Pelaksanaan pendidikan kepercayaan mendapat respon dari berbagai peneliti dan pemerhati isu agama leluhur/indigenous community di Indonesia. Kakak kelas saya di Center for Religious and Cross-Cultural Studies, Anna Amalia dalam tesis masternya berjudul Pendidikan Kepercayaan: Menuju Pendidikan Agama Inklusif mengajukan catatan kritis terhadap Peraturan Menteri Pendidikan dan Kebudayaan no. 27 tahun 2016 sebagai asas legal dari pelaksanaan Pendidikan Kepercayaan.

Anna Amalia berpendapat bahwa Pendidikan Kepercayaan nyatanya dibangun dalam kerangka SEN (special education need). Kerangka SEN adalah pelayanan pendidikan yang diberikan sebagai bentuk pemenuhan kepada kelemahan atau kekurangan bawaan dari komunitas tersebut. Contoh kongkrit dari SEN adalah layanan pendidikan bagi masyarakat berkebutuhan khusus. Artinya, kebutuhan pendidikan seperti layanan komunitas berkebutuhan khusus diberikan karena ada kebutuhan bawaan yakni kondisi disabilitas.

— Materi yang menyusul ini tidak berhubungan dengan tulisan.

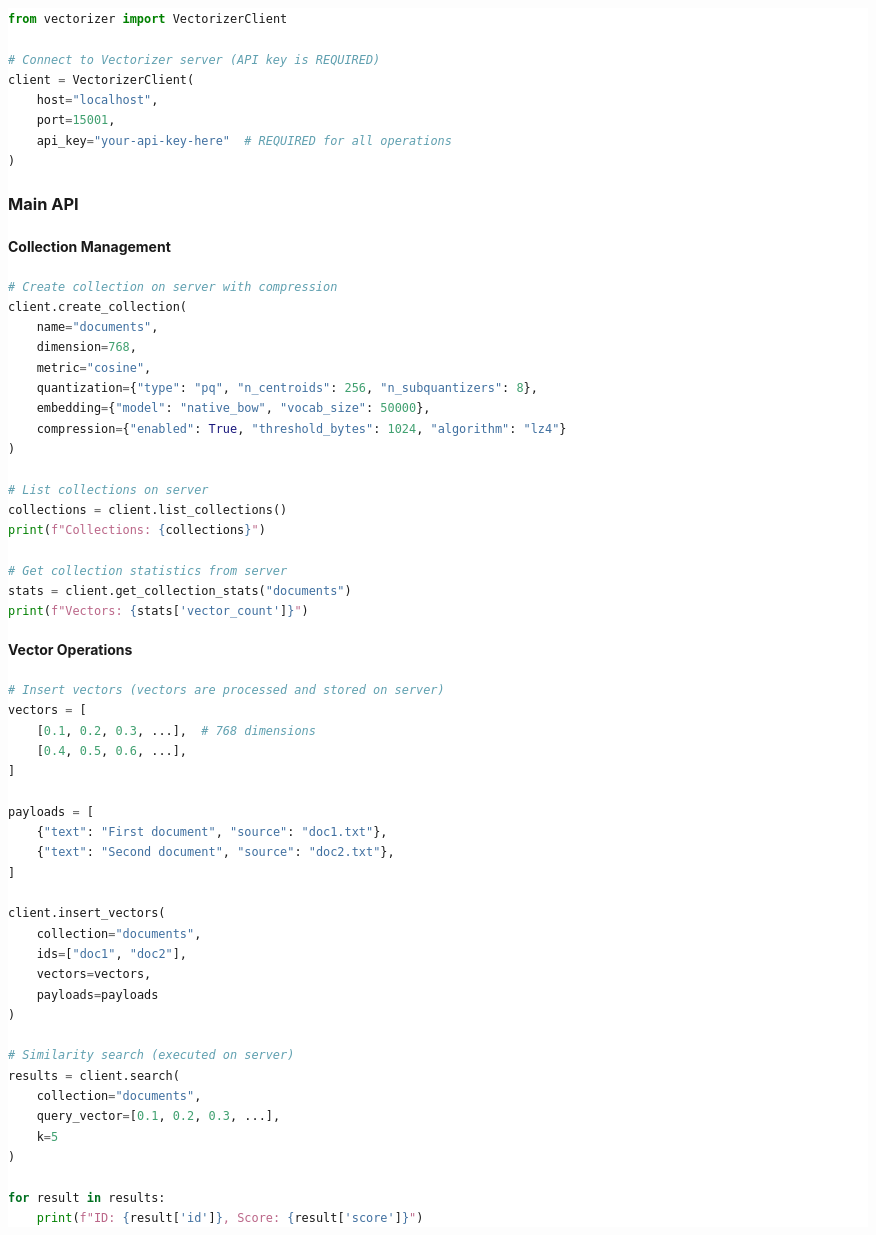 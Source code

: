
 ```python
from vectorizer import VectorizerClient

# Connect to Vectorizer server (API key is REQUIRED)
client = VectorizerClient(
    host="localhost",
    port=15001,
    api_key="your-api-key-here"  # REQUIRED for all operations
)
```

### Main API

#### Collection Management

```python
# Create collection on server with compression
client.create_collection(
    name="documents",
    dimension=768,
    metric="cosine",
    quantization={"type": "pq", "n_centroids": 256, "n_subquantizers": 8},
    embedding={"model": "native_bow", "vocab_size": 50000},
    compression={"enabled": True, "threshold_bytes": 1024, "algorithm": "lz4"}
)

# List collections on server
collections = client.list_collections()
print(f"Collections: {collections}")

# Get collection statistics from server
stats = client.get_collection_stats("documents")
print(f"Vectors: {stats['vector_count']}")
```

#### Vector Operations

```python
# Insert vectors (vectors are processed and stored on server)
vectors = [
    [0.1, 0.2, 0.3, ...],  # 768 dimensions
    [0.4, 0.5, 0.6, ...],
]

payloads = [
    {"text": "First document", "source": "doc1.txt"},
    {"text": "Second document", "source": "doc2.txt"},
]

client.insert_vectors(
    collection="documents",
    ids=["doc1", "doc2"],
    vectors=vectors,
    payloads=payloads
)

# Similarity search (executed on server)
results = client.search(
    collection="documents",
    query_vector=[0.1, 0.2, 0.3, ...],
    k=5
)

for result in results:
    print(f"ID: {result['id']}, Score: {result['score']}")
```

Bagi Anna Amalia, SEN tidak cocok merepresentasikan kondisi agama leluhur dan penghayat kepercayaan. Kebutuhan pendidikan agama leluhur di Indonesia, selama ini masih ditindas ketidakadilan politik agama di Indonesia. Oleh sebab itu selama bertahun-tahun pendidikan agama di Indonesia hanya diberikan kepada enam agama resmi; Islam, Kristen, Katolik, Buddha, Hindu, dan Khonghucu. Sementara itu, kenyataannya pendidikan agama leluhur tidak memiliki keterbatasan bawaan melainkan beban politik yang diciptakan oleh negara dan masyarakat Indonesia melalui politik pendidikan.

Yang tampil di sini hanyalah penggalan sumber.